== Segment start ==

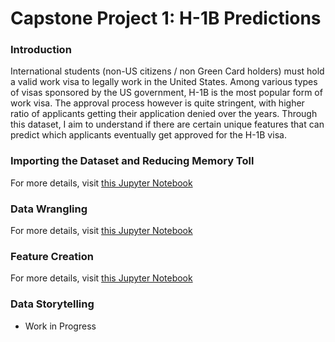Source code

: # Capstone Project 1: H-1B Predictions


### Introduction

International students (non-US citizens / non Green Card holders) must hold a valid work visa to legally work in the United States. Among various types of visas sponsored by the US
government, H-1B is the most popular form of work visa. The approval process however is quite
stringent, with higher ratio of applicants getting their application denied over the years. Through this dataset, I
aim to understand if there are certain unique features that can predict which applicants eventually get approved for the H-1B visa.

### Importing the Dataset and Reducing Memory Toll

For more details, visit [this Jupyter Notebook](https://github.com/jhl0204/Capstone-1-H1B-Predictions/blob/master/Capstone%20Project/Unit%205%20-%20Data%20Wrangling/vF.4_H1B_params_to_json_CLEAN.ipynb)


### Data Wrangling

For more details, visit [this Jupyter Notebook](https://github.com/jhl0204/Capstone-1-H1B-Predictions/blob/master/Capstone%20Project/Unit%205%20-%20Data%20Wrangling/vF_Data%20Wrangling_CLEAN.ipynb)

### Feature Creation

For more details, visit [this Jupyter Notebook](https://github.com/jhl0204/Capstone-1-H1B-Predictions/blob/master/Capstone%20Project/Unit%205.5%20-%20Feature%20Creation/ch5.5_Feature%20Creation_and_Selection_v2.ipynb)


### Data Storytelling

- Work in Progress
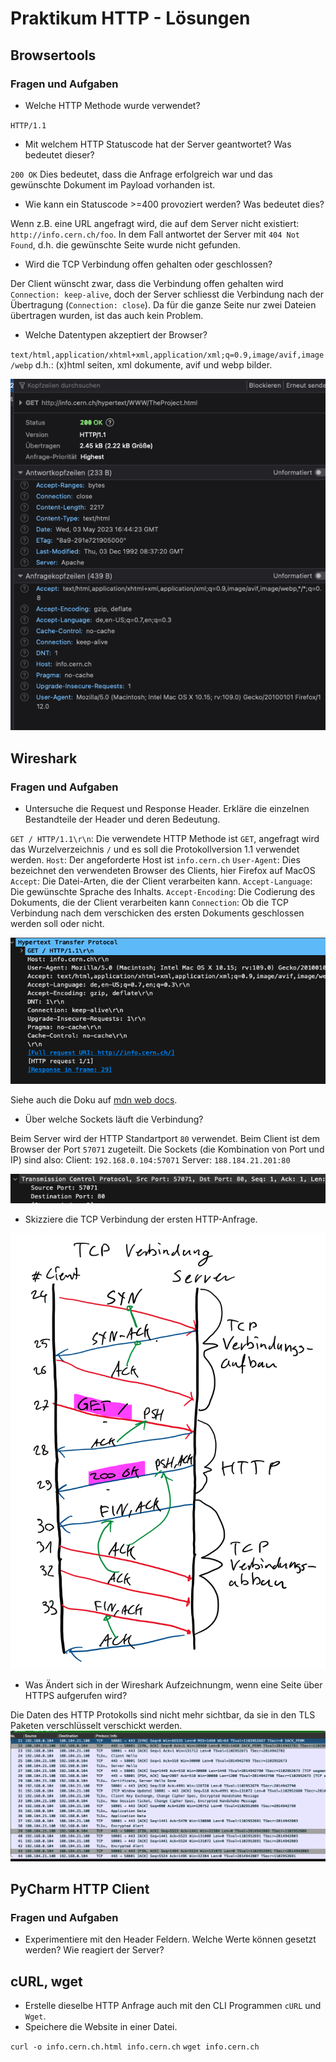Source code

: # Praktikum HTTP - Lösungen
## Browsertools
### Fragen und Aufgaben
- Welche HTTP Methode wurde verwendet?

`HTTP/1.1`

- Mit welchem HTTP Statuscode hat der Server geantwortet? Was bedeutet dieser?

`200 OK` Dies bedeutet, dass die Anfrage erfolgreich war und das gewünschte Dokument im Payload vorhanden ist.

- Wie kann ein Statuscode >=400 provoziert werden? Was bedeutet dies?

Wenn z.B. eine URL angefragt wird, die auf dem Server nicht existiert: `http://info.cern.ch/foo`. In dem Fall antwortet der Server mit `404 Not Found`, d.h. die gewünschte Seite wurde nicht gefunden.

- Wird die TCP Verbindung offen gehalten oder geschlossen?

Der Client wünscht zwar, dass die Verbindung offen gehalten wird `Connection: keep-alive`, doch der Server schliesst die Verbindung nach der Übertragung (`Connection: close`).
Da für die ganze Seite nur zwei Dateien übertragen wurden, ist das auch kein Problem.

- Welche Datentypen akzeptiert der Browser?

`text/html,application/xhtml+xml,application/xml;q=0.9,image/avif,image/webp`
d.h.: (x)html seiten, xml dokumente, avif und webp bilder.

![img.png](screenshot_browser.png)

## Wireshark
### Fragen und Aufgaben
- Untersuche die Request und Response Header. Erkläre die einzelnen Bestandteile der Header und deren Bedeutung.

`GET / HTTP/1.1\r\n`: Die verwendete HTTP Methode ist `GET`, angefragt wird das Wurzelverzeichnis `/` und es soll die Protokollversion 1.1 verwendet werden.
`Host`: Der angeforderte Host ist `info.cern.ch`
`User-Agent`: Dies bezeichnet den verwendeten Browser des Clients, hier Firefox auf MacOS
`Accept`: Die Datei-Arten, die der Client verarbeiten kann.
`Accept-Language`: Die gewünschte Sprache des Inhalts.
`Accept-Encoding`: Die Codierung des Dokuments, die der Client verarbeiten kann
`Connection`: Ob die TCP Verbindung nach dem verschicken des ersten Dokuments geschlossen werden soll oder nicht.

![img.png](screenshot_wireshark.png)

Siehe auch die Doku auf [mdn web docs](https://developer.mozilla.org/en-US/docs/Web/HTTP).

- Über welche Sockets läuft die Verbindung?

Beim Server wird der HTTP Standartport `80` verwendet. Beim Client ist dem Browser der Port `57071` zugeteilt.
Die Sockets (die Kombination von Port und IP) sind also:
Client: `192.168.0.104:57071`
Server: `188.184.21.201:80`

![img.png](screenshot_wireshark_tcp.png)

- Skizziere die TCP Verbindung der ersten HTTP-Anfrage.

![img.png](TCP_Connection.png)

- Was Ändert sich in der Wireshark Aufzeichnungm, wenn eine Seite über HTTPS aufgerufen wird?

Die Daten des HTTP Protokolls sind nicht mehr sichtbar, da sie in den TLS Paketen verschlüsselt verschickt werden.
![img.png](wireshark_HTTPS.png)

## PyCharm HTTP Client
### Fragen und Aufgaben
- Experimentiere mit den Header Feldern. Welche Werte können gesetzt werden? Wie reagiert der Server?

## cURL, wget
- Erstelle dieselbe HTTP Anfrage auch mit den CLI Programmen `cURL` und `Wget`.
- Speichere die Website in einer Datei.

`curl -o info.cern.ch.html info.cern.ch`
`wget info.cern.ch`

== Segment end ==

What you should do => From the records above, quote word for word only the lines beginning at the line that has "- Work in Progress" and stopping after the line that has "Sprache des Inhalts.". Omit the pictures.

Written response =>
- Work in Progress
Source code

: # Praktikum HTTP - Lösungen
## Browsertools
### Fragen und Aufgaben
- Welche HTTP Methode wurde verwendet?

`HTTP/1.1`

- Mit welchem HTTP Statuscode hat der Server geantwortet? Was bedeutet dieser?

`200 OK` Dies bedeutet, dass die Anfrage erfolgreich war und das gewünschte Dokument im Payload vorhanden ist.

- Wie kann ein Statuscode >=400 provoziert werden? Was bedeutet dies?

Wenn z.B. eine URL angefragt wird, die auf dem Server nicht existiert: `http://info.cern.ch/foo`. In dem Fall antwortet der Server mit `404 Not Found`, d.h. die gewünschte Seite wurde nicht gefunden.

- Wird die TCP Verbindung offen gehalten oder geschlossen?

Der Client wünscht zwar, dass die Verbindung offen gehalten wird `Connection: keep-alive`, doch der Server schliesst die Verbindung nach der Übertragung (`Connection: close`).
Da für die ganze Seite nur zwei Dateien übertragen wurden, ist das auch kein Problem.

- Welche Datentypen akzeptiert der Browser?

`text/html,application/xhtml+xml,application/xml;q=0.9,image/avif,image/webp`
d.h.: (x)html seiten, xml dokumente, avif und webp bilder.

![img.png](screenshot_browser.png)

## Wireshark
### Fragen und Aufgaben
- Untersuche die Request und Response Header. Erkläre die einzelnen Bestandteile der Header und deren Bedeutung.

`GET / HTTP/1.1\r\n`: Die verwendete HTTP Methode ist `GET`, angefragt wird das Wurzelverzeichnis `/` und es soll die Protokollversion 1.1 verwendet werden.
`Host`: Der angeforderte Host ist `info.cern.ch`
`User-Agent`: Dies bezeichnet den verwendeten Browser des Clients, hier Firefox auf MacOS
`Accept`: Die Datei-Arten, die der Client verarbeiten kann.
`Accept-Language`: Die gewünschte Sprache des Inhalts.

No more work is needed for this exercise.